• What you should do
With the line containing "Protect your Cardiologists’s" as the start and the line containing "### Security Measures" as the end, transcribe that span of the entries below exactly, including both.

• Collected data
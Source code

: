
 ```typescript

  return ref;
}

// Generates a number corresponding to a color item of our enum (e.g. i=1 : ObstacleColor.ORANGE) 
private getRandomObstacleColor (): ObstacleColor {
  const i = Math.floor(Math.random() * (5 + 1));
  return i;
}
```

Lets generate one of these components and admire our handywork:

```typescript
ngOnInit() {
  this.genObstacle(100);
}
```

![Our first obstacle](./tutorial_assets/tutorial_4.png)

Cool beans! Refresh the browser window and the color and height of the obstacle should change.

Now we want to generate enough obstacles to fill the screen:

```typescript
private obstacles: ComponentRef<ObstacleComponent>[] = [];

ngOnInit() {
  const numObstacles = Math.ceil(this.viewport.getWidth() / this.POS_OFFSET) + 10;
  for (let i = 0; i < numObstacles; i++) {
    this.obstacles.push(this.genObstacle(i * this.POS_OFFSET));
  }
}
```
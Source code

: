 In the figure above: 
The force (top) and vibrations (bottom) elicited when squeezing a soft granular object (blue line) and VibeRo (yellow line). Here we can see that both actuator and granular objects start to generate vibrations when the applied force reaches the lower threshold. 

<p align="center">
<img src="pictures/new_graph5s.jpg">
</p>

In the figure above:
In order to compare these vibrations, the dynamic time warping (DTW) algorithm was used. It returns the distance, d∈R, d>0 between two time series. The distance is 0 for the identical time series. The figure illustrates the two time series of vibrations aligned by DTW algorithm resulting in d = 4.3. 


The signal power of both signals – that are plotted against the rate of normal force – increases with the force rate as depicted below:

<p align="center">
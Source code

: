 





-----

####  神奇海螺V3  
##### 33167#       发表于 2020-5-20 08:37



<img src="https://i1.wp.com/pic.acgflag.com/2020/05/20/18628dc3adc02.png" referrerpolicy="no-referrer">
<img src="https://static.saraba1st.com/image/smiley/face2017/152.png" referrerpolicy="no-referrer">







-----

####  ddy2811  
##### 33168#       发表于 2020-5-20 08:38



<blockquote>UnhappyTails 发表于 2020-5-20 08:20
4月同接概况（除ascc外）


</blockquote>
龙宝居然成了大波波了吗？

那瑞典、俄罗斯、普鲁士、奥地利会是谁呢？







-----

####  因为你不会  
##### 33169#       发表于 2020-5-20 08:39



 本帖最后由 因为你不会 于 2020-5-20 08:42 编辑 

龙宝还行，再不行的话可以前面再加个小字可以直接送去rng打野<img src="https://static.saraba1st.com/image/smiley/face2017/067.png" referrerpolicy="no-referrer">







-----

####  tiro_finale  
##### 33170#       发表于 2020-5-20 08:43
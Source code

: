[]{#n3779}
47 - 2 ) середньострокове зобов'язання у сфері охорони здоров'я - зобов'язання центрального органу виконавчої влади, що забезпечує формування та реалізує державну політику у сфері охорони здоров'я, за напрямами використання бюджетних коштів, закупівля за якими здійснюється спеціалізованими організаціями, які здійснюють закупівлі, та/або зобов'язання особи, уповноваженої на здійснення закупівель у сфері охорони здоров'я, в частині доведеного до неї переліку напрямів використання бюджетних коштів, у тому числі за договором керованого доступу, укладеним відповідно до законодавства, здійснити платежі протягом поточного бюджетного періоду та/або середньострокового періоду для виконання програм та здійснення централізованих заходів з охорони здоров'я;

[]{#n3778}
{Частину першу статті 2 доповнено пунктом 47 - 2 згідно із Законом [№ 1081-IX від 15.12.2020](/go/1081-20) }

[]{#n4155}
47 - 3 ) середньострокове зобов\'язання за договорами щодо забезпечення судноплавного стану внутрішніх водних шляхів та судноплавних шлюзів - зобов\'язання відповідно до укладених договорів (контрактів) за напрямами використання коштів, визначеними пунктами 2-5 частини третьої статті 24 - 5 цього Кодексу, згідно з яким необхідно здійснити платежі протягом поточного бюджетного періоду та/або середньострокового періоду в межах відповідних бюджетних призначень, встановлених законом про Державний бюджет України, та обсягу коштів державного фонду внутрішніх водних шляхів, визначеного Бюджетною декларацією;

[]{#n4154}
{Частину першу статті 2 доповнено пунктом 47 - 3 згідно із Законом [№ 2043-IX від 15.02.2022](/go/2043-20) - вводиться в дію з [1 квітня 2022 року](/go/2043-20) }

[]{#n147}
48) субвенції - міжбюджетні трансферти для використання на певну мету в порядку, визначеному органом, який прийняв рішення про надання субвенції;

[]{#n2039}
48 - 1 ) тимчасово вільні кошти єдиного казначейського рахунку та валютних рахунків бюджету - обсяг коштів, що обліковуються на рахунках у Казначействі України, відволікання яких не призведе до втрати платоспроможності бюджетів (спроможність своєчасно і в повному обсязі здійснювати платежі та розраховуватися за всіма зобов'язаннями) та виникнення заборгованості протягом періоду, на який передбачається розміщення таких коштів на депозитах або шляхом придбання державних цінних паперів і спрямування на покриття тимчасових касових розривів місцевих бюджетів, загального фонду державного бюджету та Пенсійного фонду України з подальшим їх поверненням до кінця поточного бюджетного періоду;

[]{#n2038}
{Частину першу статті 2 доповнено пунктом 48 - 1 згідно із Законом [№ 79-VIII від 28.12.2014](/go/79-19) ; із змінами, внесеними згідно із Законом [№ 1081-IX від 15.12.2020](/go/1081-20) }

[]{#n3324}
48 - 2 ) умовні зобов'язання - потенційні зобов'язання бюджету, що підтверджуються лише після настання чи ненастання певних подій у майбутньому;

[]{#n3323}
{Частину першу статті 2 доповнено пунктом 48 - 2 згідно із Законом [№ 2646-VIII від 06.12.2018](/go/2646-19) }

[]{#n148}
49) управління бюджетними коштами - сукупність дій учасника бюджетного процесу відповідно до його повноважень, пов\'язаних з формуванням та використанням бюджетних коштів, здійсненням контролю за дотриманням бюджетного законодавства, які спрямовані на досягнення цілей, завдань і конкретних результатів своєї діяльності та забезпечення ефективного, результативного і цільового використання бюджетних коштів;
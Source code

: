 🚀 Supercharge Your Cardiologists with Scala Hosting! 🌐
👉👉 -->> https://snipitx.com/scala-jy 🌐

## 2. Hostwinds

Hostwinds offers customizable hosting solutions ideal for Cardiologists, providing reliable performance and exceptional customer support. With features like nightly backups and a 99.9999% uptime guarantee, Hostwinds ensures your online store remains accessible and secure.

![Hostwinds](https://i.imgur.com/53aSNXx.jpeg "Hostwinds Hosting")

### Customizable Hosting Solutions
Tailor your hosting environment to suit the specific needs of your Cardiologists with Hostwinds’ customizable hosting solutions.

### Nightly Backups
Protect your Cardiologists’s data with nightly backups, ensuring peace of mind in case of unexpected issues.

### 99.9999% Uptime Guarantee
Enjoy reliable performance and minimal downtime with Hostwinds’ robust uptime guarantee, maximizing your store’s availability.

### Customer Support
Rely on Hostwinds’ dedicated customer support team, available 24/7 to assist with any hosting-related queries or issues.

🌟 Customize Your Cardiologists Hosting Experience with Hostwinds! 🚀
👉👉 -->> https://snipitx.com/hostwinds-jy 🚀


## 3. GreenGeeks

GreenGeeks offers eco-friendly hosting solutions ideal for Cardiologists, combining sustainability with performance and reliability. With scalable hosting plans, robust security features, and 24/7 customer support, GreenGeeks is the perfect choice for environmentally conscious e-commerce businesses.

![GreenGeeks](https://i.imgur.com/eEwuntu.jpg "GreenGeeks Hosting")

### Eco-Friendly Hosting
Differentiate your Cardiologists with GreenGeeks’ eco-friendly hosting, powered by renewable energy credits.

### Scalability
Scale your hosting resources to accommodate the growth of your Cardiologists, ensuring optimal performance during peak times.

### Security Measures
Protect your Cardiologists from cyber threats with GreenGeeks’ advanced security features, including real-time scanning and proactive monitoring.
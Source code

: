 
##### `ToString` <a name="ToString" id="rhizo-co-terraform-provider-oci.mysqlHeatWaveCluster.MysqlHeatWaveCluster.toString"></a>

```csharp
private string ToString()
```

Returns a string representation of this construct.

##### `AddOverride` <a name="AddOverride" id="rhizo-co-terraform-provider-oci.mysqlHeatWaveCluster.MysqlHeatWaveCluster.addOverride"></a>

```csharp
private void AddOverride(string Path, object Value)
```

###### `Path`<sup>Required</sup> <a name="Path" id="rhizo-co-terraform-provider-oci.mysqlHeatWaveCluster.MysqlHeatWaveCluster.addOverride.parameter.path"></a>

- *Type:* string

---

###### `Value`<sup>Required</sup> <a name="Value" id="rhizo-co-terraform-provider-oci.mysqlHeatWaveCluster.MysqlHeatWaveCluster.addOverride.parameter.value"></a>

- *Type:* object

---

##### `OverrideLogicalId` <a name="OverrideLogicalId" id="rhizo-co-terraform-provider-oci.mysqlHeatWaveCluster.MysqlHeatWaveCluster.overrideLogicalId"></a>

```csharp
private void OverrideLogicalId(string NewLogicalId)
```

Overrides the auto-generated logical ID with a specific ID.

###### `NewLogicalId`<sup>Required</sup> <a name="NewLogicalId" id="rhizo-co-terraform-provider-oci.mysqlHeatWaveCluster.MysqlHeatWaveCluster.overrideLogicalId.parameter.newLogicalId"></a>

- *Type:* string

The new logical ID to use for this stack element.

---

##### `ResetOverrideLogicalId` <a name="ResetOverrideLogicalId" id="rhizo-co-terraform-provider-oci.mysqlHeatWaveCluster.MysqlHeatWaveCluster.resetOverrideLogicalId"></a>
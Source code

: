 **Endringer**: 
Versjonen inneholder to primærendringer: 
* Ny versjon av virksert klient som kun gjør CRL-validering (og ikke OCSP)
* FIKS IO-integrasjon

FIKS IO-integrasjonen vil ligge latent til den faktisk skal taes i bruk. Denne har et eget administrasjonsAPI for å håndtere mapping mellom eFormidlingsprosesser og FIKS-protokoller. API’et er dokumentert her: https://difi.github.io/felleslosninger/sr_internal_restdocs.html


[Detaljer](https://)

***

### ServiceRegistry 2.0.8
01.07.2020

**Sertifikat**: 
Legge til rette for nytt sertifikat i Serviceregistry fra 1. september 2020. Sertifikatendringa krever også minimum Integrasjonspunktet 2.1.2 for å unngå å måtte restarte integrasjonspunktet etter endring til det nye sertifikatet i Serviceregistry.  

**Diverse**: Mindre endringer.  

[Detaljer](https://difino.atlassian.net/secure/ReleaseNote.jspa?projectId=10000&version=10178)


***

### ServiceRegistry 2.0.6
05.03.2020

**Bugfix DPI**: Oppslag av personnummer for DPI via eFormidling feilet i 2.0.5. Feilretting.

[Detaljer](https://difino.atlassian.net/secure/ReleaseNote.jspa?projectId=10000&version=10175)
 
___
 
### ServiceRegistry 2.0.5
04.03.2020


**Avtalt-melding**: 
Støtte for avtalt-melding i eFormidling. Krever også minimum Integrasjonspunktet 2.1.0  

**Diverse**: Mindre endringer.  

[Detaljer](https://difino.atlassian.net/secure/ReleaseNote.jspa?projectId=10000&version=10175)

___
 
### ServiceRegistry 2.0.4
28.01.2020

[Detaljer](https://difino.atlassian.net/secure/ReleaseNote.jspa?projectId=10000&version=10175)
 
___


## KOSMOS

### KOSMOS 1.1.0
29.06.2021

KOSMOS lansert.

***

• Task answer
Protect your Cardiologists’s data with nightly backups, ensuring peace of mind in case of unexpected issues.

### 99.9999% Uptime Guarantee
Enjoy reliable performance and minimal downtime with Hostwinds’ robust uptime guarantee, maximizing your store’s availability.

### Customer Support
Rely on Hostwinds’ dedicated customer support team, available 24/7 to assist with any hosting-related queries or issues.

🌟 Customize Your Cardiologists Hosting Experience with Hostwinds! 🚀
👉👉 -->> https://snipitx.com/hostwinds-jy 🚀


## 3. GreenGeeks

GreenGeeks offers eco-friendly hosting solutions ideal for Cardiologists, combining sustainability with performance and reliability. With scalable hosting plans, robust security features, and 24/7 customer support, GreenGeeks is the perfect choice for environmentally conscious e-commerce businesses.

![GreenGeeks](https://i.imgur.com/eEwuntu.jpg "GreenGeeks Hosting")

### Eco-Friendly Hosting
Differentiate your Cardiologists with GreenGeeks’ eco-friendly hosting, powered by renewable energy credits.

### Scalability
Scale your hosting resources to accommodate the growth of your Cardiologists, ensuring optimal performance during peak times.

### Security Measures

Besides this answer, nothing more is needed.